Can you quote exactly the stretch of lines from the one with "<li>Hash user passwords" through the final line of the material, both ends included?

== Segment start ==

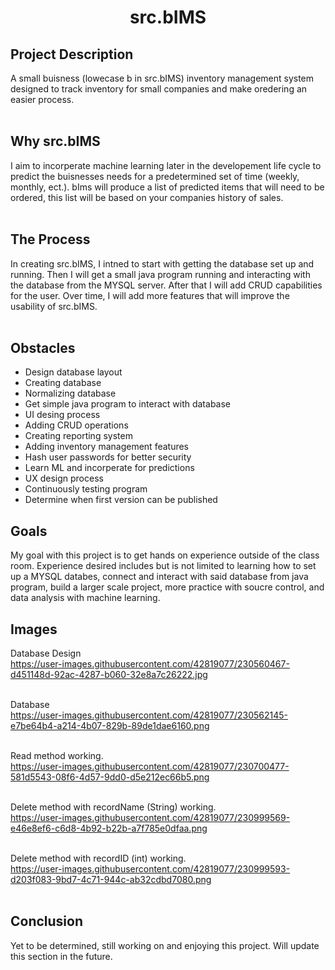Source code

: <h1 align="center">src.bIMS</h1>

<h2>Project Description</h2>
A small buisness (lowecase b in src.bIMS) inventory management system designed to track inventory for small companies and make oredering an easier process.<br /><br />

<h2>Why src.bIMS</h2>
I aim to incorperate machine learning later in the developement life cycle to predict the buisnesses needs for a predetermined set of time (weekly, monthly, ect.). bIms will produce a list of predicted items that will need to be ordered, this list will be based on your companies history of sales.<br /><br />

<h2>The Process</h2>
In creating src.bIMS, I intned to start with getting the database set up and running. Then I will get a small java program running and interacting with the database from the MYSQL server. After that I will add CRUD capabilities for the user. Over time, I will add more features that will improve the usability of src.bIMS.<br /><br />

<h2>Obstacles</h2>
<ul>
<li>Design database layout</li>
<li>Creating database</li>
<li>Normalizing database</li>
<li>Get simple java program to interact with database</li>
<li>UI desing process</li>
<li>Adding CRUD operations</li>
<li>Creating reporting system</li>
<li>Adding inventory management features</li>
<li>Hash user passwords for better security</li>
<li>Learn ML and incorperate for predictions</li>
<li>UX design process</li>
<li>Continuously testing program</li>
<li>Determine when first version can be published</li>
</ul>

<h2>Goals</h2>
My goal with this project is to get hands on experience outside of the class room. Experience desired includes but is not limited to learning how to set up a MYSQL databes, connect and interact with said database from java program, build a larger scale project, more practice with soucre control, and data analysis with machine learning.

<h2>Images</h2>

Database Design <br />
https://user-images.githubusercontent.com/42819077/230560467-d451148d-92ac-4287-b060-32e8a7c26222.jpg <br /><br />

Database <br />
https://user-images.githubusercontent.com/42819077/230562145-e7be64b4-a214-4b07-829b-89de1dae6160.png <br /><br />

Read method working.<br />
https://user-images.githubusercontent.com/42819077/230700477-581d5543-08f6-4d57-9dd0-d5e212ec66b5.png <br /><br />

Delete method with recordName (String) working.<br />
https://user-images.githubusercontent.com/42819077/230999569-e46e8ef6-c6d8-4b92-b22b-a7f785e0dfaa.png <br /><br />

Delete method with recordID (int) working.<br />
https://user-images.githubusercontent.com/42819077/230999593-d203f083-9bd7-4c71-944c-ab32cdbd7080.png <br /><br />

<h2>Conclusion</h2>
Yet to be determined, still working on and enjoying this project. Will update this section in the future.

== Segment end ==

RESULT OF THIS TASK:
<li>Hash user passwords for better security</li>
<li>Learn ML and incorperate for predictions</li>
<li>UX design process</li>
<li>Continuously testing program</li>
<li>Determine when first version can be published</li>
</ul>

<h2>Goals</h2>
My goal with this project is to get hands on experience outside of the class room. Experience desired includes but is not limited to learning how to set up a MYSQL databes, connect and interact with said database from java program, build a larger scale project, more practice with soucre control, and data analysis with machine learning.

<h2>Images</h2>

Database Design <br />
https://user-images.githubusercontent.com/42819077/230560467-d451148d-92ac-4287-b060-32e8a7c26222.jpg <br /><br />

Database <br />
https://user-images.githubusercontent.com/42819077/230562145-e7be64b4-a214-4b07-829b-89de1dae6160.png <br /><br />

Read method working.<br />
https://user-images.githubusercontent.com/42819077/230700477-581d5543-08f6-4d57-9dd0-d5e212ec66b5.png <br /><br />

Delete method with recordName (String) working.<br />
https://user-images.githubusercontent.com/42819077/230999569-e46e8ef6-c6d8-4b92-b22b-a7f785e0dfaa.png <br /><br />

Delete method with recordID (int) working.<br />
https://user-images.githubusercontent.com/42819077/230999593-d203f083-9bd7-4c71-944c-ab32cdbd7080.png <br /><br />

<h2>Conclusion</h2>
Yet to be determined, still working on and enjoying this project. Will update this section in the future.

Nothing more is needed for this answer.